# Data Load
Notebook that showcases the required steps to explore and manipulate the data

## Import Libraries

In [None]:
%load_ext autoreload
%autoreload 2

import pandas as pd
import numpy as np
import sys

sys.path.append("../src")
import ts_preprocess as edp
import adhoc
import ts_plots, ts_preprocess

pd.set_option('display.max_rows', 500)

## Data Preparation

### Read Data Files

In [None]:
all_files = adhoc.adhoc_read_data()

In [None]:
all_files = adhoc.adhoc_merge_columns(all_files)

In [None]:
ts_df = ts_preprocess.create_timeseries_series(all_files, ['Time','CUB.Share.top.8'], 'W')

## Data Visualisation

In [None]:
ts_preprocess.validate_datetime_index(ts_df)

In [None]:
ts_plots.plot_timeseries_columns(all_files)

In [None]:
ts_plots.plot_timeseries_columns(ts_df)

**Observations**
* Slightly Positive trend throughout time
* Seasonal pattern observed with peaks ocurring in December
* Potentially a cyclic pattern

## Timeseries Plots

In [None]:
ts_plots.plot_timerseries_decomposition(ts_df, model='multiplicative',path_html = '../data/reports/data_decomposition.html')

In [None]:
ts_plots.plot_autocorrelation(ts_df,nlags = 52,path_html = '../data/reports/data_autocorrelation.html')

In [None]:
df = ts_df.to_frame()
df['week'] = ts_df.index.week
df['month'] = ts_df.index.month
df['year'] = ts_df.index.year
df = df.sort_values(by = ['year','week','month'])
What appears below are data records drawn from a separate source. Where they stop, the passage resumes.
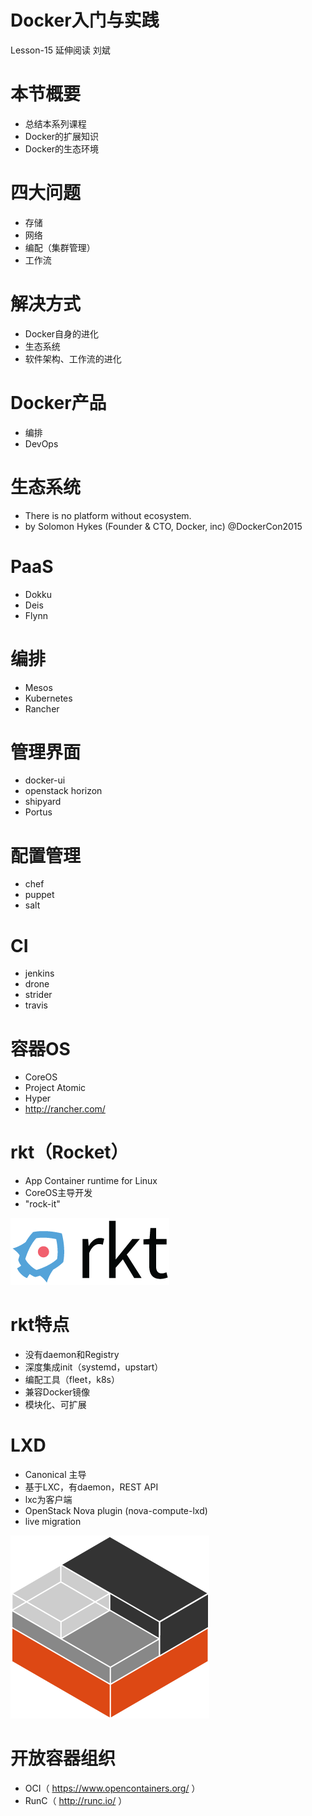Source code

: # Docker入门与实践

Lesson-15 延伸阅读
刘斌

# 本节概要

- 总结本系列课程
- Docker的扩展知识
- Docker的生态环境

# 四大问题

- 存储
- 网络
- 编配（集群管理）
- 工作流

# 解决方式

- Docker自身的进化
- 生态系统
- 软件架构、工作流的进化

# Docker产品

- 编排
- DevOps

# 生态系统

- There is no platform without ecosystem.
- by Solomon Hykes (Founder & CTO, Docker, inc) @DockerCon2015

# PaaS

- Dokku
- Deis
- Flynn

# 编排

- Mesos
- Kubernetes
- Rancher


# 管理界面

- docker-ui
- openstack horizon
- shipyard
- Portus


# 配置管理

- chef
- puppet
- salt

# CI

- jenkins
- drone
- strider
- travis


# 容器OS

- CoreOS
- Project Atomic
- Hyper
- http://rancher.com/

# rkt（Rocket）

- App Container runtime for Linux
- CoreOS主导开发
- "rock-it"

![](images/rkt.png)

# rkt特点

- 没有daemon和Registry
- 深度集成init（systemd，upstart）
- 编配工具（fleet，k8s）
- 兼容Docker镜像
- 模块化、可扩展

# LXD

- Canonical 主导
- 基于LXC，有daemon，REST API
- lxc为客户端
- OpenStack Nova plugin (nova-compute-lxd)
- live migration

![](images/lxd.png)

# 开放容器组织

- OCI（ https://www.opencontainers.org/ ）
- RunC（ http://runc.io/ ）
ts_plots.plot_timeseries_columns(df)

## Save data

In [None]:
# Save data
all_files.to_parquet('../data/02_processed_data/df_full.parquet')
all_files.to_csv('../data/02_processed_data/df_full.csv')

# Save data for Azure
ts_df.to_csv('../data/02_processed_data/df_azure.csv',header = True)

# Save data for AWS Forecast
aws_forecast = ts_df.to_frame().copy()
aws_forecast['item_id'] = 1
aws_forecast.to_csv('../data/02_processed_data/df_aws.csv', header = True)